Una indisposición de Brandon Jovanovich hizo que a último momento el papel de Hermann debiera ser asumido por Mikhail Pirogov. Aquí estamos ante un tenor muy vigoroso, de voz voluminosa y amplio fiato. No es un intérprete que se detenga a bordar las frases ni se demore en sutilezas, a veces cae incluso en excesos expresivos, sobre todo en alguna exageración “verismo-tremendista”. Sin embargo su interpretación tiene una continuidad y una coherencia indiscutibles. Su canto surge como una corriente imparable y fluída, avasalladora. Mikhail Pigorov encarna a un Hermann torturado, plagado de contradicciones a las que no se busca explicación, pero consecuente en sus incongruencias, un personaje musical y dramatúrgicamente unitario, de una pieza, al que el tenor se entrega sin reservas ni cautelas.
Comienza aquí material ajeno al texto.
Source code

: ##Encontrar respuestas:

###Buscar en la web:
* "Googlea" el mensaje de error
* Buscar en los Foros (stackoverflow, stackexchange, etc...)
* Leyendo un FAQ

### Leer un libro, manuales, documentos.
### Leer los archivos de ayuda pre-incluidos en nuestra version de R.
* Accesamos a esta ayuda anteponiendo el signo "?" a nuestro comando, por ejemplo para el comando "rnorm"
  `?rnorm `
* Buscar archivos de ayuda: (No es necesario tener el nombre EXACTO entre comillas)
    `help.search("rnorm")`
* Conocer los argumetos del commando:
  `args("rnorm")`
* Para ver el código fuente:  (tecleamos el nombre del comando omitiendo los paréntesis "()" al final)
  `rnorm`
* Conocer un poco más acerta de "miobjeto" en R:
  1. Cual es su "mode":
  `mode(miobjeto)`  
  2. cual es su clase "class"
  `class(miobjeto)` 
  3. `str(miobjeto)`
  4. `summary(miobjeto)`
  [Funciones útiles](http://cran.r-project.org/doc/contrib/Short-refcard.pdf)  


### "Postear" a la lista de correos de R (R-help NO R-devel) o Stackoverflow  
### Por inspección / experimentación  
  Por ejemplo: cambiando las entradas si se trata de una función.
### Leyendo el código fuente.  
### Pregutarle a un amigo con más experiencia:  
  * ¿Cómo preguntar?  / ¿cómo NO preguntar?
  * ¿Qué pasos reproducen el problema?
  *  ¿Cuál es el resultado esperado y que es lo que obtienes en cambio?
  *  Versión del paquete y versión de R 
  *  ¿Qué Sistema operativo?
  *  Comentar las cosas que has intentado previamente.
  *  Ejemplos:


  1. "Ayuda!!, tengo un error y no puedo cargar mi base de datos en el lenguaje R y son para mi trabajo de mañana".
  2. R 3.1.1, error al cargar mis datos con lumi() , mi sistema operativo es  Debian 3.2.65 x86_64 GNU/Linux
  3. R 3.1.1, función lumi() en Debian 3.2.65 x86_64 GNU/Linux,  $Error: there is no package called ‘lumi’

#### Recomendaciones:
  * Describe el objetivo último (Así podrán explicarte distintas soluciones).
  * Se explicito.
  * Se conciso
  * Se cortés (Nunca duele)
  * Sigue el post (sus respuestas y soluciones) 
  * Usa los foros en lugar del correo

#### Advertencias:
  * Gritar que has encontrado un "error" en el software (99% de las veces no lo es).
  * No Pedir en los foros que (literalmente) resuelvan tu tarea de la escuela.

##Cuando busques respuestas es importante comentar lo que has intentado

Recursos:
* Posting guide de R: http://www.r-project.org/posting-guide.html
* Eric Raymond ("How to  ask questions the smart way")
Más que una figura de Pushkin, estamos ante una de Dostoyevsky, cuyos antihéroes sin duda influyeron en la configuración del personaje por parte de Piotr y Modest Chaikovsky en la misma medida en que se alejaron de Pushkin. No es ésta una versión analítica o intelectual, sino arrebatada y a menudo también arrebatadora. Su mérito no está en la elegancia o la perfección formal, sino en su delirante apasionamiento expresado por medio de una musicalidad siempre enfática, emocional y sincera. Hermann es un poseso y Pigorov, a su vez, está poseído por el personaje. Todo ello tiene sus desventajas, es discutible, es “cuestión de gustos”, pero no se puede negar que llega a ser seductor, es muy auténtico y muy ruso...
El resto del reparto es muy eficiente. No podemos añadir nada a lo que escribimos en febrero sobre los demás intérpretes, que realizan una labor excelente. Diríamos que la dirección orquestal de Aziz Shokhakimov ha ganado desde entonces en hondura y comprensión de esta ópera. El colorido orquestal es excepcionalmente rico, al igual que la muy matizada dinámica. También la ductilidad en el fraseo es muy notable. Pero lo que más satisface es la estupenda configuración dramatúrgica que el director y la orquesta consiguen, superando de este modo las deficiencias de la puesta en escena.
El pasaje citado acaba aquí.